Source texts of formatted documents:
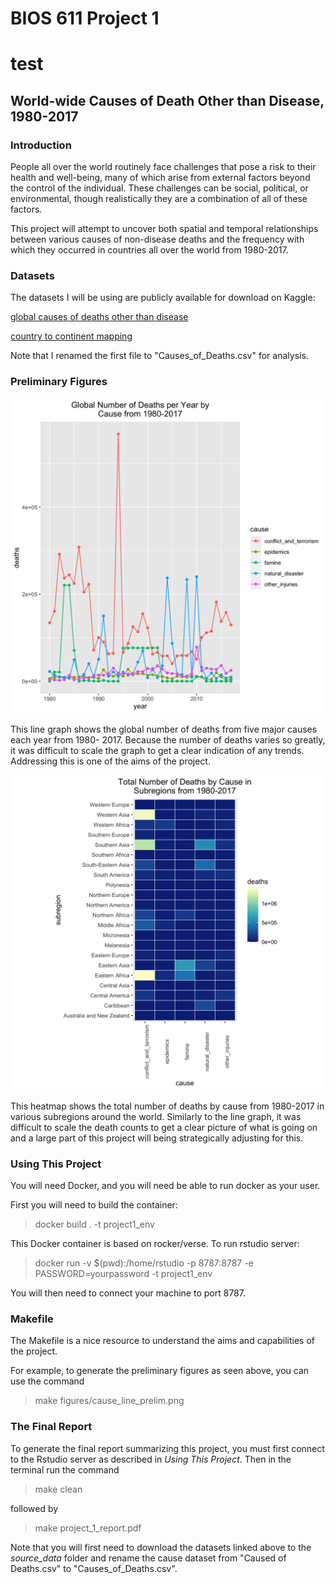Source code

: BIOS 611 Project 1
==================

# test

World-wide Causes of Death Other than Disease, 1980-2017
--------------------------------------------------------

### Introduction

People all over the world routinely face challenges that pose a risk to their health and well-being, many of which arise from external factors beyond the control of the individual. These challenges can be social, political, or environmental, though realistically they are a combination of all of these factors.

This project will attempt to uncover both spatial and temporal relationships between various causes of non-disease deaths and the frequency with which they occurred in countries all over the world from 1980-2017.


### Datasets

The datasets I will be using are publicly available for download on Kaggle:


[global causes of deaths other than disease](https://www.kaggle.com/tahminashoaib86/global-cause-of-the-deaths-other-than-diseases)

[country to continent mapping](https://www.kaggle.com/statchaitya/country-to-continent)

Note that I renamed the first file to "Causes_of_Deaths.csv" for analysis.

### Preliminary Figures

![](assets/cause_line_prelim.png)

This line graph shows the global number of deaths from five major causes each year from 1980- 2017. Because the number of deaths varies so greatly, it was difficult to scale the graph to get a clear indication of any trends. Addressing this is one of the aims of the project.




![](assets/region_death_heat_prelim.png)

This heatmap shows the total number of deaths by cause from 1980-2017 in various subregions around the world. Similarly to the line graph, it was difficult to scale the death counts to get a clear picture of what is going on and a large part of this project will being strategically adjusting for this.


### Using This Project


You will need Docker, and you will need be able to run docker as your user.

First you will need to build the container:
> docker build . -t project1_env

This Docker container is based on rocker/verse. To run rstudio server:
> docker run -v $(pwd):/home/rstudio -p 8787:8787 -e PASSWORD=yourpassword -t project1_env

You will then need to connect your machine to port 8787.



### Makefile

The Makefile is a nice resource to understand the aims and capabilities of the project.

For example, to generate the preliminary figures as seen above, you can use the command
> make figures/cause_line_prelim.png

### The Final Report

To generate the final report summarizing this project, you must first connect to the Rstudio server as described in *Using This Project*. Then in the terminal run the command
> make clean

followed by
> make project_1_report.pdf

Note that you will first need to download the datasets linked above to the *source_data* folder and rename the cause dataset from "Caused of Deaths.csv" to "Causes_of_Deaths.csv".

WORK REQUIRED: Reproduce every entry above in full and exactly, though not its pictures.

EXPECTED OUTPUT:
Source code

: BIOS 611 Project 1
==================

# test

World-wide Causes of Death Other than Disease, 1980-2017
--------------------------------------------------------

### Introduction

People all over the world routinely face challenges that pose a risk to their health and well-being, many of which arise from external factors beyond the control of the individual. These challenges can be social, political, or environmental, though realistically they are a combination of all of these factors.

This project will attempt to uncover both spatial and temporal relationships between various causes of non-disease deaths and the frequency with which they occurred in countries all over the world from 1980-2017.


### Datasets

The datasets I will be using are publicly available for download on Kaggle:


[global causes of deaths other than disease](https://www.kaggle.com/tahminashoaib86/global-cause-of-the-deaths-other-than-diseases)

[country to continent mapping](https://www.kaggle.com/statchaitya/country-to-continent)

Note that I renamed the first file to "Causes_of_Deaths.csv" for analysis.

### Preliminary Figures

![](assets/cause_line_prelim.png)

This line graph shows the global number of deaths from five major causes each year from 1980- 2017. Because the number of deaths varies so greatly, it was difficult to scale the graph to get a clear indication of any trends. Addressing this is one of the aims of the project.




![](assets/region_death_heat_prelim.png)

This heatmap shows the total number of deaths by cause from 1980-2017 in various subregions around the world. Similarly to the line graph, it was difficult to scale the death counts to get a clear picture of what is going on and a large part of this project will being strategically adjusting for this.


### Using This Project


You will need Docker, and you will need be able to run docker as your user.

First you will need to build the container:
> docker build . -t project1_env

This Docker container is based on rocker/verse. To run rstudio server:
> docker run -v $(pwd):/home/rstudio -p 8787:8787 -e PASSWORD=yourpassword -t project1_env

You will then need to connect your machine to port 8787.



### Makefile

The Makefile is a nice resource to understand the aims and capabilities of the project.

For example, to generate the preliminary figures as seen above, you can use the command
> make figures/cause_line_prelim.png

### The Final Report

To generate the final report summarizing this project, you must first connect to the Rstudio server as described in *Using This Project*. Then in the terminal run the command
> make clean

followed by
> make project_1_report.pdf

Note that you will first need to download the datasets linked above to the *source_data* folder and rename the cause dataset from "Caused of Deaths.csv" to "Causes_of_Deaths.csv".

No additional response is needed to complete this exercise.